:: To do ::
Filter the listing below, keeping only the lines with the word "approach".

:: Dataset content ::
○ ○ ○ ○
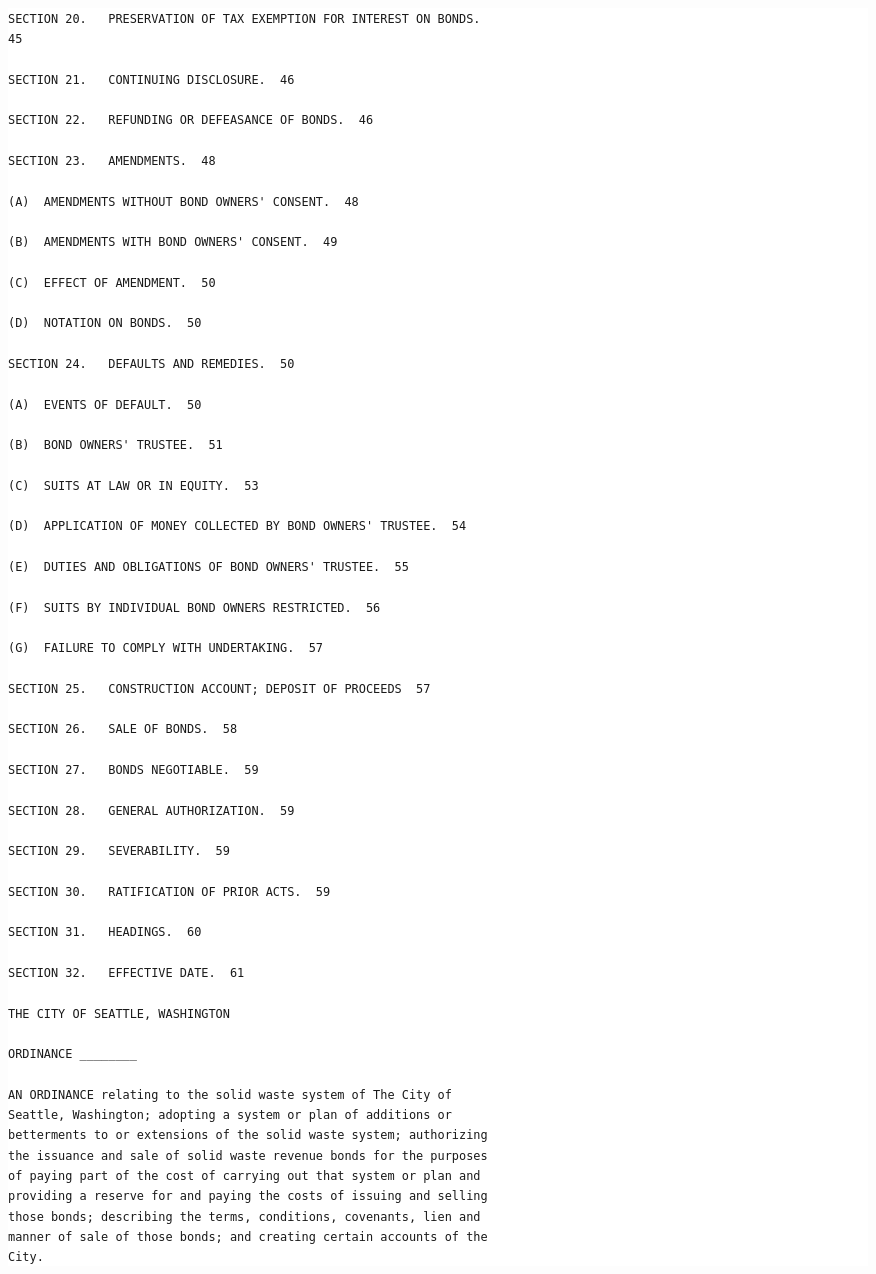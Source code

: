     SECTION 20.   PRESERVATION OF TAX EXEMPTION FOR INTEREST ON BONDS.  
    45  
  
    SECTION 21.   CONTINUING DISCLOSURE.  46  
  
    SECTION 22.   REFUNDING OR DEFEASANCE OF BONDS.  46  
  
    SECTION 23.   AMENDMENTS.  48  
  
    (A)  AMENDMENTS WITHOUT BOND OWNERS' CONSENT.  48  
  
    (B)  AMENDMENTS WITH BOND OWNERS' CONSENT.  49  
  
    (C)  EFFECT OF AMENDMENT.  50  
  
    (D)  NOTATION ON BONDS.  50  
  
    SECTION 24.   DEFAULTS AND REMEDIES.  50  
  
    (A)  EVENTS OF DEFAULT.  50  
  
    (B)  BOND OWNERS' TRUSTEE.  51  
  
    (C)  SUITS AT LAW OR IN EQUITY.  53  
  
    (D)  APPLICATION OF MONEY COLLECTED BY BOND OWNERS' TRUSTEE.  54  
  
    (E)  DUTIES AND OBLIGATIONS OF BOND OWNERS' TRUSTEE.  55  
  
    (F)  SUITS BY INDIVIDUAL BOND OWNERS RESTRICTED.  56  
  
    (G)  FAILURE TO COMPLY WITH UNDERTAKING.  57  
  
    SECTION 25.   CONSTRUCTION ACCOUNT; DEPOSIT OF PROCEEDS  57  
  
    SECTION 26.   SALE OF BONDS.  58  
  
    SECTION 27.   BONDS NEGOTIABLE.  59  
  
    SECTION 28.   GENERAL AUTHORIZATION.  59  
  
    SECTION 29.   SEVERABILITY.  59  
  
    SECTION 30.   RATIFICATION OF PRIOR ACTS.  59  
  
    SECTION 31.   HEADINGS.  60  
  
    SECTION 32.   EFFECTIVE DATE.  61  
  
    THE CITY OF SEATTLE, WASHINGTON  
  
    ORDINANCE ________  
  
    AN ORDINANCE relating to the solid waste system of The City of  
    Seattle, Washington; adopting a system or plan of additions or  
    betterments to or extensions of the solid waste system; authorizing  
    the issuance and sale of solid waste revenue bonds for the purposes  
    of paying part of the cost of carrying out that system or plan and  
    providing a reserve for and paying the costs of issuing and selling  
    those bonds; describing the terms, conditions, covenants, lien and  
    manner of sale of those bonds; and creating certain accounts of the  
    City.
○ ○ ○ ○
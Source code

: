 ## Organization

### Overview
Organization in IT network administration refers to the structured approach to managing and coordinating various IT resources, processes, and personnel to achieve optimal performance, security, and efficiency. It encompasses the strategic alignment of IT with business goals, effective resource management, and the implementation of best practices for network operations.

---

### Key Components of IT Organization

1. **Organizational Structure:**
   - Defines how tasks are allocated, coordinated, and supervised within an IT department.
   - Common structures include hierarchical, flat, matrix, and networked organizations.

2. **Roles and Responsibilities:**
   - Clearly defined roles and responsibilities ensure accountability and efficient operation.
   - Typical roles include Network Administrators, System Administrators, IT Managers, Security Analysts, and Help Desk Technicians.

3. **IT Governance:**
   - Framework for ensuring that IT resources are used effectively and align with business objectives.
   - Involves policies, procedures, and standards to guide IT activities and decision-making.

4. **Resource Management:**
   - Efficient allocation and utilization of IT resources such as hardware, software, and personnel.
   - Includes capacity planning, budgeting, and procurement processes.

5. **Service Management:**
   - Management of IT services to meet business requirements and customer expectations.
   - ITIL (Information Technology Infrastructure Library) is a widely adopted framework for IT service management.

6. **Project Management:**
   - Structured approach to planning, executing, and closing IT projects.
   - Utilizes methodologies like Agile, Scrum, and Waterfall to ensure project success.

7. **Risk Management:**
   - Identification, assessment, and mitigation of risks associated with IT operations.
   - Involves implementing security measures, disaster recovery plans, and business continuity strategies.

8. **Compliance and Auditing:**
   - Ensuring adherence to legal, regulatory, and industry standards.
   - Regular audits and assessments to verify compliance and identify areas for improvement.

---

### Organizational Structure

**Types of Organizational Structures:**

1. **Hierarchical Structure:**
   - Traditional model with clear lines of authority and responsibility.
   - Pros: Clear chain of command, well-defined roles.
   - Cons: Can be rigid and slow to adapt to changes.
○ ○ ○ ○
:: Response to this task ::
Organization in IT network administration refers to the structured approach to managing and coordinating various IT resources, processes, and personnel to achieve optimal performance, security, and efficiency. It encompasses the strategic alignment of IT with business goals, effective resource management, and the implementation of best practices for network operations.
   - Structured approach to planning, executing, and closing IT projects.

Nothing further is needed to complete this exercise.